I had always expected I would have kids. As a child you dress dollies and give them names. Mine were two girls, just like my sister and I. Charlotte and Helena. Then you start dating boyfriends and imagine what your children would look like. Then life happens. Career, divorce, loss of a parent, sadness. Then you meet the love of your life and you really really do want a baby. Except it is probably too late. As you're over 35.
You try and try and wait and wait. Every month is torture. You have miscarriages and other weird things like a 'blighted ovum' but no good news. Then your doc says it's time to have a fertility check up. That's when the penny drops. Before it seemed a probability now a possibility.
Then you enter the dark zone, the gloomy underworld of assisted fertility. You have to have all sorts of hideous tests that no EVER talks about. Hysterography where they flood your tubes with iodine and scans where they poke round. You overanalyse blood levels and lose yourself in the internet trying to decode it all. Meanwhile preg mums sit in the same waiting rooms and baby envy invariably sets in. They probably got pregnant with one blink of an eye, those fertile myrtles!

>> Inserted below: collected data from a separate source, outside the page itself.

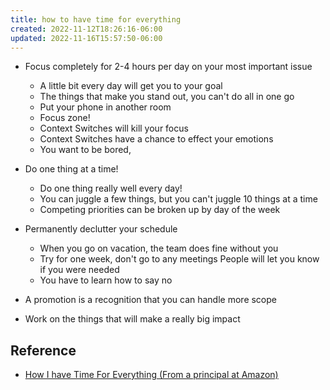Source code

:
 ```yaml
---
title: how to have time for everything
created: 2022-11-12T18:26:16-06:00
updated: 2022-11-16T15:57:50-06:00
---
```


- Focus completely for 2-4 hours per day on your most important issue
	- A little bit every day will get you to your goal
	- The things that make you stand out, you can't do all in one go
	- Put your phone in another room
	- Focus zone!
	- Context Switches will kill your focus
	- Context Switches have a chance to effect your emotions
	- You want to be bored,
- Do one thing at a time!
	- Do one thing really well every day!
	- You can juggle a few things, but you can't juggle 10 things at a time
	- Competing priorities can be broken up by day of the week
- Permanently declutter your schedule
	- When you go on vacation, the team does fine without you
	- Try for one week, don't go to any meetings
		  People will let you know if you were needed
	- You have to learn how to say no

- A promotion is a recognition that you can handle more scope
- Work on the things that will make a really big impact

## Reference

- [How I have Time For Everything (From a principal at Amazon)](https://www.youtube.com/watch?v=c3pzcV9yi24)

I have many friends who have gone through all of this. It is not the tests that hurt it is the way they are handled afterwards. There is a biological reality for us all. I never knew women had a finite amount of eggs nor that we might not ovulate every month towards the end of our fertility. We do need to know this stuff. But the way doctors handle us is atrocious. We become oestrogen levels and sperm counts. We stop being human to them and become the equivalent of fertility stocks and shares. Will they back us and invest in us or will they move on to another more procreative option. I believe no doctor has the right to say it is over, we should shut shop and hand up a closed sign on baby making. Well not until we are 101. There are so many anecdotes of women who are told there will never ever be a baby and a few months later they fall pregnant. So put that in your pipe and smoke Mr ASSisted Fertility man.

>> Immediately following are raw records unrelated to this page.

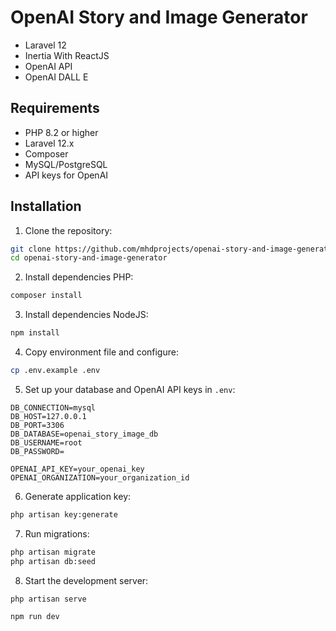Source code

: # OpenAI Story and Image Generator
- Laravel 12
- Inertia With ReactJS
- OpenAI API
- OpenAI DALL E

## Requirements

-   PHP 8.2 or higher
-   Laravel 12.x
-   Composer
-   MySQL/PostgreSQL
-   API keys for OpenAI

## Installation

1. Clone the repository:

```bash
git clone https://github.com/mhdprojects/openai-story-and-image-generator.git
cd openai-story-and-image-generator
```

2. Install dependencies PHP:

```bash
composer install
```

3. Install dependencies NodeJS:

```bash
npm install
```
4. Copy environment file and configure:

```bash
cp .env.example .env
```

5. Set up your database and OpenAI API keys in `.env`:

```env
DB_CONNECTION=mysql
DB_HOST=127.0.0.1
DB_PORT=3306
DB_DATABASE=openai_story_image_db
DB_USERNAME=root
DB_PASSWORD=

OPENAI_API_KEY=your_openai_key
OPENAI_ORGANIZATION=your_organization_id
```

6. Generate application key:

```bash
php artisan key:generate
```

7. Run migrations:

```bash
php artisan migrate
php artisan db:seed
```

8. Start the development server:

```bash
php artisan serve
```
```bash
npm run dev
```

Once the news has been digested we head into the hardest phase of all where the ultimate decision is made. Insemination, IVF, egg donors or adoption. All of which are tough and relationship testing. Or no baby which is the hardest thing of all to swallow.

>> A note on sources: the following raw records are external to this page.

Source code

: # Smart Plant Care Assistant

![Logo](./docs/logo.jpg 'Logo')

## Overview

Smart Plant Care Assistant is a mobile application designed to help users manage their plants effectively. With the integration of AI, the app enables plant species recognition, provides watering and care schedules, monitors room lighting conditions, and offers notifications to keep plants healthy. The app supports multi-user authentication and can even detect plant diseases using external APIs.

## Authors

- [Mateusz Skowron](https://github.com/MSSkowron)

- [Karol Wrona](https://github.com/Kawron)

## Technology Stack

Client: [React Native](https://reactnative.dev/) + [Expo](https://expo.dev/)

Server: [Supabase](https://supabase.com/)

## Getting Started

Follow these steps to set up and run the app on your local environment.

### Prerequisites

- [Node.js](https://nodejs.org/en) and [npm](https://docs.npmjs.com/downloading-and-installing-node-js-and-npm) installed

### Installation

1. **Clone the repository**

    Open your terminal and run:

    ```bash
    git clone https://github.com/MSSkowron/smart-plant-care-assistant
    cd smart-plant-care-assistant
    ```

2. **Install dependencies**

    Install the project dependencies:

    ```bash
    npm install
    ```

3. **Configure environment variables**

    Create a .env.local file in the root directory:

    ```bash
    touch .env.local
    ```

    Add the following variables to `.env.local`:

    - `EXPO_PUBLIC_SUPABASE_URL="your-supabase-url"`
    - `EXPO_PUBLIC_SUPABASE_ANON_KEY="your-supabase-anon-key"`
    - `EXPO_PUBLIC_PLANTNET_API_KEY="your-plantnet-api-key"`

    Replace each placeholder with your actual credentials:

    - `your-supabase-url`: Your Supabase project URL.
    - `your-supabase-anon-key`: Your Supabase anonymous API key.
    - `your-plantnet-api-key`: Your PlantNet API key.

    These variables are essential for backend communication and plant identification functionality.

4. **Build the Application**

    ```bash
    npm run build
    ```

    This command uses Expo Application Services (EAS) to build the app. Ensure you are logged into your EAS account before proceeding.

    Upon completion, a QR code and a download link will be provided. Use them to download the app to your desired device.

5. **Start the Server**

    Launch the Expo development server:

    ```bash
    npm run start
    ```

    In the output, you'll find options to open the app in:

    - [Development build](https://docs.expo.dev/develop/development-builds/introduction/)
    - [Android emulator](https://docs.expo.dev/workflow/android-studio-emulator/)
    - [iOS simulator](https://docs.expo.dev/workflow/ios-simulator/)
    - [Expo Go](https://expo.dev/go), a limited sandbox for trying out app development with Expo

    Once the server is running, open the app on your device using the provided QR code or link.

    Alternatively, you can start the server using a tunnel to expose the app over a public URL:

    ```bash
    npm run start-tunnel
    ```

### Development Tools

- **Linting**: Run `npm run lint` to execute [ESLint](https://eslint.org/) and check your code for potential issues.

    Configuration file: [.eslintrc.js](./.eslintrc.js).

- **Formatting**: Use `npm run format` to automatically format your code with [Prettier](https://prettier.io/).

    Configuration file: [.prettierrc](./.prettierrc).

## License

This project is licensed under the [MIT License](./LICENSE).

But there is light at the end of the tunnel. I personally do believe that a baby will to come to each and every one of us. It might not be the baby we thought we would get but there will be an offspring. It just means redefining what it is to have a kid. If I look hard at my life it is already filled with children even though I'm technically not a mum.
My husband has three gorgeous children and my sister has two adorable nephews so I have oodles of kiddy cuddles on tap. We also have a kitten that has been the receptacle of so much maternal love. I have also written two books, third one the way, Harry Potter for girls and am about to birth them too. So life has great stuff in store. We will see what happens on the baby front. There are so many options and we will consider carefully each and every one. I am lucky to have a great and positive doctor so I feel nurtured and cared for. I seem to be in the minority and gynae doctors need a wake up call. They should take a spoonful of their own medicine and see how they feel. Negative thinking spreads doom and gloom. Miracles only happen when there is faith and hope. And there is always hope.